For latent variabels $\mathbf{z} = z_{1:m}$ and observations $\mathbf{x} = x_{1:n}$, the posterior conditional density is given by : 

$$ p(\mathbf{z} \mid \mathbf{x}) = \frac{p(\mathbf{x} \mid \mathbf{z}) * p(\mathbf{z})}{p(\mathbf{x})} $$

The denominator, ${p(\mathbf{x})}$, whose value is needed to compute the posterior, is calculated by: 

$$ {p(\mathbf{x})} = \int p(\mathbf{z} , \mathbf{x}) dz $$


This integral is often intractable or too computationally expensive to be feasible. For similar reasons (notably the number of latent variables)sampling methods are slow to converge.

VI aims to circumvent the large time complexity by approaching the problem through optimisation. 

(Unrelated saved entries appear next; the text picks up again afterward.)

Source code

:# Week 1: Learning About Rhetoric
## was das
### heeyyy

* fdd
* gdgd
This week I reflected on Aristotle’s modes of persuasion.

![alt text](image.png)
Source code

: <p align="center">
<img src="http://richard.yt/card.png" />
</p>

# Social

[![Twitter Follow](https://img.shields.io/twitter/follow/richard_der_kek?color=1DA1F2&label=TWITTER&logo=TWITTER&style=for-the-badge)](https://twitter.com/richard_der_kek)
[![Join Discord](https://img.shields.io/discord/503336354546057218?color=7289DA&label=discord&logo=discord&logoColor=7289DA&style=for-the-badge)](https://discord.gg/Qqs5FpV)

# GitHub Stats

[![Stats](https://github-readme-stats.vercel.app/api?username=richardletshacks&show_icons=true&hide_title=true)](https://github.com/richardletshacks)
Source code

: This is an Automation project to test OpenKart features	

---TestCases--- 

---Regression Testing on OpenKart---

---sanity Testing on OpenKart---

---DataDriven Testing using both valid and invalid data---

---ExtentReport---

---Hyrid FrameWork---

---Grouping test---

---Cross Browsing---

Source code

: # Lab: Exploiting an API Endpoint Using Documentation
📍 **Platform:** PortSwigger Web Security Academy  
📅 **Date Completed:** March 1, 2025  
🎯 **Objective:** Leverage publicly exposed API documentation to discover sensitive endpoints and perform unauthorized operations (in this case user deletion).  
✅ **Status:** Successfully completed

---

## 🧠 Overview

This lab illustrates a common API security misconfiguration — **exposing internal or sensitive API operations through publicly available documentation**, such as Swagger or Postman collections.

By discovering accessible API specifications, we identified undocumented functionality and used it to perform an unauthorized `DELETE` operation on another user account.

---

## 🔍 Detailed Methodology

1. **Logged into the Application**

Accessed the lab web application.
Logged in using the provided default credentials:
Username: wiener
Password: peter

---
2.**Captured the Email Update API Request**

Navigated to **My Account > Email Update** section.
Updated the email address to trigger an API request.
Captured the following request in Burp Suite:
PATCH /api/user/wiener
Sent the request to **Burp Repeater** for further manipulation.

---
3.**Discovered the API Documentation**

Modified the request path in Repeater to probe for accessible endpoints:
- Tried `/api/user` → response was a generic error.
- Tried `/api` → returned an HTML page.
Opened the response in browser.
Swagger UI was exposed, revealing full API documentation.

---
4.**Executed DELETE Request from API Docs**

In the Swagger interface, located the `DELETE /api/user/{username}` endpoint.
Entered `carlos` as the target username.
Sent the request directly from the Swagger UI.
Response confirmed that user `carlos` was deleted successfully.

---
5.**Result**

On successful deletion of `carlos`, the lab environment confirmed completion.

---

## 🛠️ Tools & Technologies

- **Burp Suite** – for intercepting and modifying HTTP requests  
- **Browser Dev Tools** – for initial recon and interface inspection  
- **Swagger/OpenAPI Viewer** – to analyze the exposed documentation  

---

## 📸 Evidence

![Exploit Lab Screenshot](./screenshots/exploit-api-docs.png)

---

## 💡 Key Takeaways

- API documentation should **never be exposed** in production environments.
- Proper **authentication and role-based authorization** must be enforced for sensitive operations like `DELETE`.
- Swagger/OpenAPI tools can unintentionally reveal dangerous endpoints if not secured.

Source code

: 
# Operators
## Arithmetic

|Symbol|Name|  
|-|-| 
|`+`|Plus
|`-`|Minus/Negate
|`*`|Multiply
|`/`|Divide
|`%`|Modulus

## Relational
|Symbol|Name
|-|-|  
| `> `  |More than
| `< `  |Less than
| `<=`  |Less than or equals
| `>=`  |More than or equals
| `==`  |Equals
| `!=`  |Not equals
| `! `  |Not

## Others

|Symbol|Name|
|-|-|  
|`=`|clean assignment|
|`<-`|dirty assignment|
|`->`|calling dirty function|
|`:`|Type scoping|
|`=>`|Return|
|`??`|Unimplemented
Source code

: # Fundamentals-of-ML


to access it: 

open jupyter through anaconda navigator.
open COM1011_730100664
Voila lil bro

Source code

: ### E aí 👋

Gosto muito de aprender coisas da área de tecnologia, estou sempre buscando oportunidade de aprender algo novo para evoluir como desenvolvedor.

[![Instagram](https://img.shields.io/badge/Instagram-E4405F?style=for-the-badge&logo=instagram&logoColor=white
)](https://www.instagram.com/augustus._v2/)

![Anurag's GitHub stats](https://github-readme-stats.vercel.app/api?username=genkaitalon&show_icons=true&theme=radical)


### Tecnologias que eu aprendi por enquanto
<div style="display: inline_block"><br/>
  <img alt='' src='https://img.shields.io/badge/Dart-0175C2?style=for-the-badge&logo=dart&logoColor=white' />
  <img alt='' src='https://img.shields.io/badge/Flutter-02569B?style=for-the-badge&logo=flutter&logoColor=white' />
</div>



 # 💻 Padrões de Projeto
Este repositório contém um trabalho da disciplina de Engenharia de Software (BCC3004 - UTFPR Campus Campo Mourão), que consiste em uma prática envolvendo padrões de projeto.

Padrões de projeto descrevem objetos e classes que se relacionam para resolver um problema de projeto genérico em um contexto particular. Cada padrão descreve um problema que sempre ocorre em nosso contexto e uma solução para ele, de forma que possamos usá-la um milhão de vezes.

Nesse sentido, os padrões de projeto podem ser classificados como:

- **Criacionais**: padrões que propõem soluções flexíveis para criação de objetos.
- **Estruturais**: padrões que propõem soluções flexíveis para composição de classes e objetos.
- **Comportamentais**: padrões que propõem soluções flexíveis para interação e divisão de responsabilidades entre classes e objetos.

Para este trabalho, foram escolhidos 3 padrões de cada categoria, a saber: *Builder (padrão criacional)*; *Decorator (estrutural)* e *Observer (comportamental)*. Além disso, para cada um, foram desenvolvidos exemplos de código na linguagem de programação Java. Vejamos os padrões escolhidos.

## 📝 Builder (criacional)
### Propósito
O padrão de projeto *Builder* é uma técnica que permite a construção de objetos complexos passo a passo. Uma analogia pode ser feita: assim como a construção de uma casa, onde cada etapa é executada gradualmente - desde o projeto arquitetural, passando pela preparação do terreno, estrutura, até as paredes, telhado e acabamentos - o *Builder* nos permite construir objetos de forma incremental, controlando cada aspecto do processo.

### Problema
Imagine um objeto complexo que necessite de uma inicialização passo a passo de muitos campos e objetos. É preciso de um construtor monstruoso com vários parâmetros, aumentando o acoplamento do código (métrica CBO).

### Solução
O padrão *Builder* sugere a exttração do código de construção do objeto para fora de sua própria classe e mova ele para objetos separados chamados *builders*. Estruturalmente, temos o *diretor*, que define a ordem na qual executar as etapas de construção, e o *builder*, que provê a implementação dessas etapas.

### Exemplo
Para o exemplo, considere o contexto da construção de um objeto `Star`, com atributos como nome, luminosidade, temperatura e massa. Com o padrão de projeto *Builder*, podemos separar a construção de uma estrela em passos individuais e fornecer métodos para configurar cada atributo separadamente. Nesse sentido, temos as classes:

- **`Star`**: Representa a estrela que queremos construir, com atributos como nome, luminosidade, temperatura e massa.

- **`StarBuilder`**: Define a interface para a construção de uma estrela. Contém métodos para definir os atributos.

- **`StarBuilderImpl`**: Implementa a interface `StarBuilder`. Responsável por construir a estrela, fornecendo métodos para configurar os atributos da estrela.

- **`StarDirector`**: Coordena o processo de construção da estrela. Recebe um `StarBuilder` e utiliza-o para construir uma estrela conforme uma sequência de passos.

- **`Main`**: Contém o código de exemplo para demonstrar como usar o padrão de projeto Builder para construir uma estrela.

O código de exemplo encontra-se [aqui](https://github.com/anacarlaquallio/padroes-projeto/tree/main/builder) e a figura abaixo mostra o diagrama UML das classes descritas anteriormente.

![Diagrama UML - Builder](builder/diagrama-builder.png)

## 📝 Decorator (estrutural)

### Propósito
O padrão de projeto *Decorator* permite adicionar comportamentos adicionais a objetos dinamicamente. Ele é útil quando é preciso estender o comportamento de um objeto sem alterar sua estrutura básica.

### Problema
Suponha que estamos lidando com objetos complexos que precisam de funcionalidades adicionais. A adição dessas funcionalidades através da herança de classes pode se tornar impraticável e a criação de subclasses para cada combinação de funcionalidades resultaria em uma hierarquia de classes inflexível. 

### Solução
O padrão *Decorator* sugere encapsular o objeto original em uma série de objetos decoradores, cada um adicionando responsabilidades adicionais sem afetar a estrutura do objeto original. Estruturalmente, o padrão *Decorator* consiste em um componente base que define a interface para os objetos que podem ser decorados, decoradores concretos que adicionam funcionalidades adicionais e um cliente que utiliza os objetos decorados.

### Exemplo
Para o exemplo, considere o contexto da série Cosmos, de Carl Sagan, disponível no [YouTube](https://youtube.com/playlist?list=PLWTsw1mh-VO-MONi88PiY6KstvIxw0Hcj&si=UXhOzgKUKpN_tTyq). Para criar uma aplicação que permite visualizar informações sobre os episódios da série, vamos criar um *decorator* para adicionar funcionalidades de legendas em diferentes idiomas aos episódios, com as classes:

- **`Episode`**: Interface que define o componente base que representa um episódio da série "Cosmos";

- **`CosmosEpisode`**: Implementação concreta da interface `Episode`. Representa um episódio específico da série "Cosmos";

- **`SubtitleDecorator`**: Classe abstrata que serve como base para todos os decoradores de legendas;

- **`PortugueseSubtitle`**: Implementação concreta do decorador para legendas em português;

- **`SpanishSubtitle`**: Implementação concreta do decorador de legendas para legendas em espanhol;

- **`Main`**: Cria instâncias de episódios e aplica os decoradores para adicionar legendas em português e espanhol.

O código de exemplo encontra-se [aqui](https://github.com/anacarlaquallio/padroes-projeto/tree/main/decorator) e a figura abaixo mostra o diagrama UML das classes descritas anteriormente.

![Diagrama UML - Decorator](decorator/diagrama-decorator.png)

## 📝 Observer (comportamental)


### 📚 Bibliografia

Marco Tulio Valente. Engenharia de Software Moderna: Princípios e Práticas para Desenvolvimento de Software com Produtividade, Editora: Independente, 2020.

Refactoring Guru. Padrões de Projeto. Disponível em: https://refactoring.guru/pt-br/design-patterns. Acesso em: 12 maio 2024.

The process begins by positing a contrived _approximate_ density, $\mathfrak{D}$ of latent variables $\mathbf{z}$. Then, using this density can find a set of valuers for $q(\mathbf{z}) \in \mathfrak{D}$ whose values maximise the Kullback-Liebler divergence between the approximate density and the true posterior. 

$$ q^{*}(\mathbf{z}) = \underset{q(\mathbf{z}) \in \mathfrak{D}}{argmin} \mathrm{KL}(q(\mathbf{z}) \mid \mid p(\mathbf{z} \mid \mathbf{x})) $$



### VI Computation 

To compute the optimsation problem stated above requires we do manipulation of the terms. This is because the problem is still dependent on the _evidence_ term ($p(\mathbf{x})$; recall, the intragral of this is often difficult/intractable). To see this clearly, we can rewrite out expression using Bayes rule: 

$$ q^{*}(\mathbf{z}) = \underset{q(\mathbf{z}) \in \mathfrak{D}}{argmin} \mathrm{KL}(q(\mathbf{z}) \mid \mid \frac{p(\mathbf{z}, \mathbf{x})}{p(\mathbf{x})}) $$

We can avoid evidence term using the following manipulations. First, let's break down the KL divergence: 

$$ KL(q(\mathbf{z}) \mid \mid p(\mathbf{z} \mid \mathbf{x})) = \mathbb{E}[\log q(\mathbf{z})] - \mathbb{E}[\log p(\mathbf{z} \mid \mathbf{x})] + \log p(\mathbf{x}) $$

Observing that the evidence term is constant and additive, we can formulate the Evidence Lower Bound (ELBO) as: 


\begin{align}
 ELBO(q) &= - KL(q(\mathbf{z}) \mid \mid p(\mathbf{z} \mid \mathbf{x})) - \log p(\mathbf{x}) \\
 \\
         &= \mathbb{E}[\log p(\mathbf{z}, \mathbf{x})] - \mathbb{E}[\log q(\mathbf{z})]
\end{align}

Note that, maximsing the ELBO is the same as minimising the KL divergence. 

By exanding the joint probaibility, we can rewrit the ELBO in terms of the log likelihood and KL divergence between our prior $p(\mathbf{z})$ and our variational density $q(\mathbf{z})$: 

\begin{align}
ELBO(q) &= \mathbb{E}[\log p(\mathbf{x} \mid \mathbf{z})] + \mathbb{E}[\log p(\mathbf{z})] - \mathbb{E}[\log q(\mathbf(z))] \\
\\
&= \mathbb{E}[\log p(\mathbf{x} \mid \mathbf{z}) - KL(q(\mathbf{z}) \mid \mid p(\mathbf{z}))
\end{align}